(Source texts of formatted documents)

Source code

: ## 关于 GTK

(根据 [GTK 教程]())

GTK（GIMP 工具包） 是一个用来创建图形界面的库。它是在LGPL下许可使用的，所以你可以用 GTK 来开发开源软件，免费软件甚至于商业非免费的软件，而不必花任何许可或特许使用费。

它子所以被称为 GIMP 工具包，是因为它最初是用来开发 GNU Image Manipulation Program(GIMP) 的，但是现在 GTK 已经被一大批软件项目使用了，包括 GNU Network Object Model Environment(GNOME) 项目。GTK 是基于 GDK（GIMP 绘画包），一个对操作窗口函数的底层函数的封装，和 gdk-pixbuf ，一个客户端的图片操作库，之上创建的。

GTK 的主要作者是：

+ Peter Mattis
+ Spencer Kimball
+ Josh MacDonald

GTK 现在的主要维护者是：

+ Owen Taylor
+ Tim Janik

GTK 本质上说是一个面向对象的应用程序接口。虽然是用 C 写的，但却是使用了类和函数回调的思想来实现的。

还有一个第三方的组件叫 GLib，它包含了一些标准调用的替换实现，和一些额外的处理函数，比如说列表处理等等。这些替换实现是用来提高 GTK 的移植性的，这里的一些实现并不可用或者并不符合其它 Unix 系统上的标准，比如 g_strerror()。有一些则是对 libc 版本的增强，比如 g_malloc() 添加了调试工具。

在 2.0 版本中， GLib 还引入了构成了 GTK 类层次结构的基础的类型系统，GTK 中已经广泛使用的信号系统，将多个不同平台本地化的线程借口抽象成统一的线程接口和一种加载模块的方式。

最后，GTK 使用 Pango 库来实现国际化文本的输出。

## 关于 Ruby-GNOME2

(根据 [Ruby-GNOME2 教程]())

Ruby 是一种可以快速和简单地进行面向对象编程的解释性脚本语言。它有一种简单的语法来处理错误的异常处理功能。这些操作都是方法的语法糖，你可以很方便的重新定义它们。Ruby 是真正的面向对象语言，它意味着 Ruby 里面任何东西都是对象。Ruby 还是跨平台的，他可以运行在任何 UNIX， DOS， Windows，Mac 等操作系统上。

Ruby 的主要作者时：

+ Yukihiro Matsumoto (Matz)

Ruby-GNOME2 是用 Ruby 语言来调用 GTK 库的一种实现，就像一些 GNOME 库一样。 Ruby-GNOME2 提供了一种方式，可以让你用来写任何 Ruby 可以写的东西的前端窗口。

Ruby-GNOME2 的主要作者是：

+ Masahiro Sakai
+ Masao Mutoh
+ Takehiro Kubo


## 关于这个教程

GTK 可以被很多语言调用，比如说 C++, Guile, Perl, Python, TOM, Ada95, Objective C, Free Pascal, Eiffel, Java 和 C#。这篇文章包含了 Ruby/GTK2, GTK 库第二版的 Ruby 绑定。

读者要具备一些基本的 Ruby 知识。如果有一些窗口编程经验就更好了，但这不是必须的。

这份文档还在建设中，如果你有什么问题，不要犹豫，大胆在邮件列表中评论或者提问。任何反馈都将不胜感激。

--

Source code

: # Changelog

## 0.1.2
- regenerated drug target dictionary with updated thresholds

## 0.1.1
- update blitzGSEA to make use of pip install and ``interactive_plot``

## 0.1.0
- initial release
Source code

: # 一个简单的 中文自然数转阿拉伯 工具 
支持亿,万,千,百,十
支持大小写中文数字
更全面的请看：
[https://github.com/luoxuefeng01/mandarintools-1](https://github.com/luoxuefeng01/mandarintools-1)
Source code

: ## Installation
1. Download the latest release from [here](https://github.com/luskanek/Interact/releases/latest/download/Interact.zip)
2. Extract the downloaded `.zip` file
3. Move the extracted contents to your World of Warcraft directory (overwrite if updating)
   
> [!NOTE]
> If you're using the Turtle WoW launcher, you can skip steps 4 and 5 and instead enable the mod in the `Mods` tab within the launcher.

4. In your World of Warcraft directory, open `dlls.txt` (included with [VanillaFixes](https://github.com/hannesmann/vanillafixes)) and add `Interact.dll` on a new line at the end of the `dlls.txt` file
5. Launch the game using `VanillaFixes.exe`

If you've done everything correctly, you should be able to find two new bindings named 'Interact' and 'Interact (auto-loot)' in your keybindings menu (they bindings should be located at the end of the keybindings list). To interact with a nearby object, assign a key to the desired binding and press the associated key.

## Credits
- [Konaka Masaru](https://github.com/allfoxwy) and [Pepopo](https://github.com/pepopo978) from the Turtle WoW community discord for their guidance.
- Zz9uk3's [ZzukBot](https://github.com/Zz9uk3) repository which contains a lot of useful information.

What is needed = Copy, exactly and only, the lines above that begin with the one containing "一个简单的 中文自然数转阿拉伯 工具" and finish with the one containing "- Zz9uk3's [ZzukBot](https://github.com/Zz9uk3)".

Final answer =
: # 一个简单的 中文自然数转阿拉伯 工具 
支持亿,万,千,百,十
支持大小写中文数字
更全面的请看：
[https://github.com/luoxuefeng01/mandarintools-1](https://github.com/luoxuefeng01/mandarintools-1)
Source code

: ## Installation
1. Download the latest release from [here](https://github.com/luskanek/Interact/releases/latest/download/Interact.zip)
2. Extract the downloaded `.zip` file
3. Move the extracted contents to your World of Warcraft directory (overwrite if updating)
   
> [!NOTE]
> If you're using the Turtle WoW launcher, you can skip steps 4 and 5 and instead enable the mod in the `Mods` tab within the launcher.

4. In your World of Warcraft directory, open `dlls.txt` (included with [VanillaFixes](https://github.com/hannesmann/vanillafixes)) and add `Interact.dll` on a new line at the end of the `dlls.txt` file
5. Launch the game using `VanillaFixes.exe`

If you've done everything correctly, you should be able to find two new bindings named 'Interact' and 'Interact (auto-loot)' in your keybindings menu (they bindings should be located at the end of the keybindings list). To interact with a nearby object, assign a key to the desired binding and press the associated key.

## Credits
- [Konaka Masaru](https://github.com/allfoxwy) and [Pepopo](https://github.com/pepopo978) from the Turtle WoW community discord for their guidance.
- Zz9uk3's [ZzukBot](https://github.com/Zz9uk3) repository which contains a lot of useful information.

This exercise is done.